Bir insanın, Ejderhalarının kanının benzersiz olma içgüdüsüyle başa çıkması imkânsızdı.

Eruhaben, Cale’in konuşmaya devam ettiğini duydu.

“Witira, Ejderha melezinin ikinci büyüme evresini de bitirmiş gibi göründüğünü söyledi.”

Kadim Ejderha, Ejderha melezinin en azından ilk büyüme aşamasını tamamlamış olmasını bekliyordu.

Ancak, ikinci büyüme evresinden de sağ çıktığını duyduktan sonra tek bir şey düşünebilirdi. Cale sessizce onu izlerken Eruhaben kaşlarını çatmaya devam etti.

Kadim Ejderha ve insan daha sonra göz teması kurdu. İnsan, kadim Ejderhanın gözlerindeki korkuyu görebiliyordu.

“…O piç kurusu gerçekten melez mi?”

Bu korku kısa sürede öfkeye dönüştü. Cale, Eruhaben’in gözlerinin bu kadar uzun yaşamaktan kazandığı bilgeliği gösterdiğini düşünerek bilinçsizce cevap verdi.

“Hem Ejderha kanı hem de insan kanına sahip olduğu için melez olduğunu sanıyorum?”

“Onu kendim görmem gerekecek.”

Eruhaben, Cale’den uzaklaştı ve ormana baktı.

Olienne.

Ölen Ejderhaya ait olan bölge canlı yeşil bir kokuya sahipti. Ancak aklı karmakarışıktı.

“Bir şey garip.”

Öldürülen bir ejderha.

Sahte bir Ejderha Katili.

Ve bir Ejderha melezi.

“Raon gerçek bir Ejderha. Bu çocuğun rengi kendine ait. İlk büyüme aşamasını da bitirdiğinde onun niteliğini öğreneceğiz.”

Raon kesinlikle gerçek bir ejderhaydı.

Biraz tuhaf olabilirdi ama bu küçük çocuk yine de harika bir ejderhaydı. Ama melez, Raon ile aynı renkte miydi?

Arm.

Bu kelime Eruhaben’in zihninde kendini tekrar etti.

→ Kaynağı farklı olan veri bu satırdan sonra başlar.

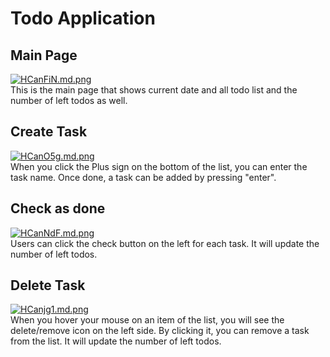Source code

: # **Todo Application**
## Main Page
[![HCanFiN.md.png](https://iili.io/HCanFiN.md.png)](https://freeimage.host/i/HCanFiN)<br />
This is the main page that shows current date and all todo list and the number of left todos as well.

## Create Task
[![HCanO5g.md.png](https://iili.io/HCanO5g.md.png)](https://freeimage.host/i/HCanO5g)<br />
When you click the Plus sign on the bottom of the list, you can enter the task name. Once done, a task can be added by pressing "enter".

## Check as done
[![HCanNdF.md.png](https://iili.io/HCanNdF.md.png)](https://freeimage.host/i/HCanNdF)<br />
Users can click the check button on the left for each task. It will update the number of left todos.

## Delete Task
[![HCanjg1.md.png](https://iili.io/HCanjg1.md.png)](https://freeimage.host/i/HCanjg1)<br />
When you hover your mouse on an item of the list, you will see the delete/remove icon on the left side. By clicking it, you can remove a task from the list. It will update the number of left todos.
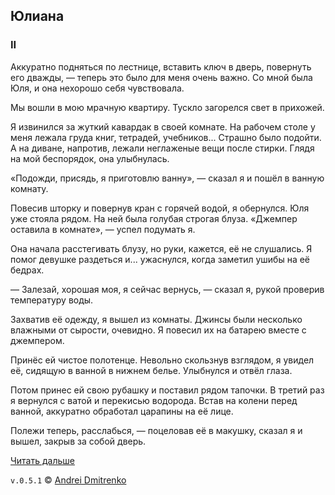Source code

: ## Юлиана

### II

Аккуратно подняться по лестнице, вставить ключ в дверь, повернуть его дважды, &mdash; теперь это было для меня очень важно. Со мной была Юля, и она нехорошо себя чувствовала.

Мы вошли в мою мрачную квартиру. Тускло загорелся свет в прихожей.

Я извинился за жуткий кавардак в своей комнате. На рабочем столе у меня лежала груда книг, тетрадей, учебников... Страшно было подойти. А на диване, напротив, лежали неглаженые вещи после стирки. Глядя на мой беспорядок, она улыбнулась.

&laquo;Подожди, присядь, я приготовлю ванну&raquo;, &mdash; сказал я и пошёл в ванную комнату.

Повесив шторку и повернув кран с горячей водой, я обернулся. Юля уже стояла рядом. На ней была голубая строгая блуза. &laquo;Джемпер оставила в комнате&raquo;, &mdash; успел подумать я.

Она начала расстегивать блузу, но руки, кажется, её не слушались. Я помог девушке раздеться и... ужаснулся, когда заметил ушибы на её бедрах.

&mdash; Залезай, хорошая моя, я сейчас вернусь, &mdash; сказал я, рукой проверив температуру воды.

Захватив её одежду, я вышел из комнаты. Джинсы были несколько влажными от сырости, очевидно. Я повесил их на батарею вместе с джемпером.

Принёс ей чистое полотенце. Невольно скользнув взглядом, я увидел её, сидящую в ванной в нижнем белье. Улыбнулся и отвёл глаза.

Потом принес ей свою рубашку и поставил рядом тапочки. В третий раз я вернулся с ватой и перекисью водорода. Встав на колени перед ванной, аккуратно обработал царапины на её лице.

Полежи теперь, расслабься, &mdash; поцеловав её в макушку, сказал я и вышел, закрыв за собой дверь.

[Читать дальше](https://github.com/finelit/tales/blob/master/julianne/iii.md)

`v.0.5.1` &copy; [Andrei Dmitrenko](https://vk.com/fineliterature)
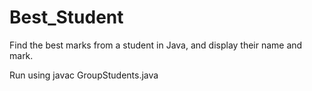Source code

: # Best_Student
Find the best marks from a student in Java, and display their name and mark.

Run using javac GroupStudents.java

Kadim Ejderha yorum yaparken içini çekti.

“…Doğa kanunlarına aykırı bir şey oluyor.”

İşin iyi yanı, doğa yasalarına aykırı olan bu şeyleri düzeltme fırsatına sahip olmalarıydı.

Eruhaben şanssız piçe baktı.

Gerçekleşen tüm olayların merkezinde bu adam vardı.

Raon ölseydi, gerçek Kara Ejderha bu dünyadan kaybolacaktı.

Ayrıca, bu adam aynı zamanda onlara Ejderha melezinin ve Ejderha Katilinin gerçek kimliklerini söyleyen kişiydi.

‘Küçük çocuğun büyümesine daha çok var. Ve benim sadece bir yılım kaldı.’

Bir Ejderha Lordu.

Ejderha Lordu burada olsaydı, bunun için endişelenmesine gerek kalmazdı.

Ancak doğa, Eruhaben doğmadan çok önceden beri bir Ejderha Lordu atamamıştı.

“Eruhaben-nim, her şeyi birer birer halletmeye ne dersiniz?”

“Ha.”

Eruhaben bir kahkaha patlattı. Bazı açılardan, yaşamak için sadece 3 günü kalan adam en sakiniydi.

“Sadece 3 günün kaldığını duyduktan sonra bile çok sakinsin.”

“Hepsi hayatın bir parçası değil mi?”

Cale Henituse, hayır, Kim Rok Soo mevcut durumdan pek etkilenmemişti. Aslında, bu sorunu çözmesine yardımcı olacak bir ipucu olduğunu öğrendiği için umutluydu.

Yumuşak çimlerin üzerinde bir battaniye yığınının içinde duran Kara Ejderhanın görünmeyen ön patisi kıvranıyordu. İlk kez dönmeye çalışan bir bebek gibi titriyordu. Ancak, Raon kısa süre sonra vücudu tekrar gevşemeden önce kaşlarını çatmaya başladı.

Kadim Ejderha, ölümün hayatın bir parçası olduğunu söyleyen insanı dinlerken düşüncelerini sakinleştirdi.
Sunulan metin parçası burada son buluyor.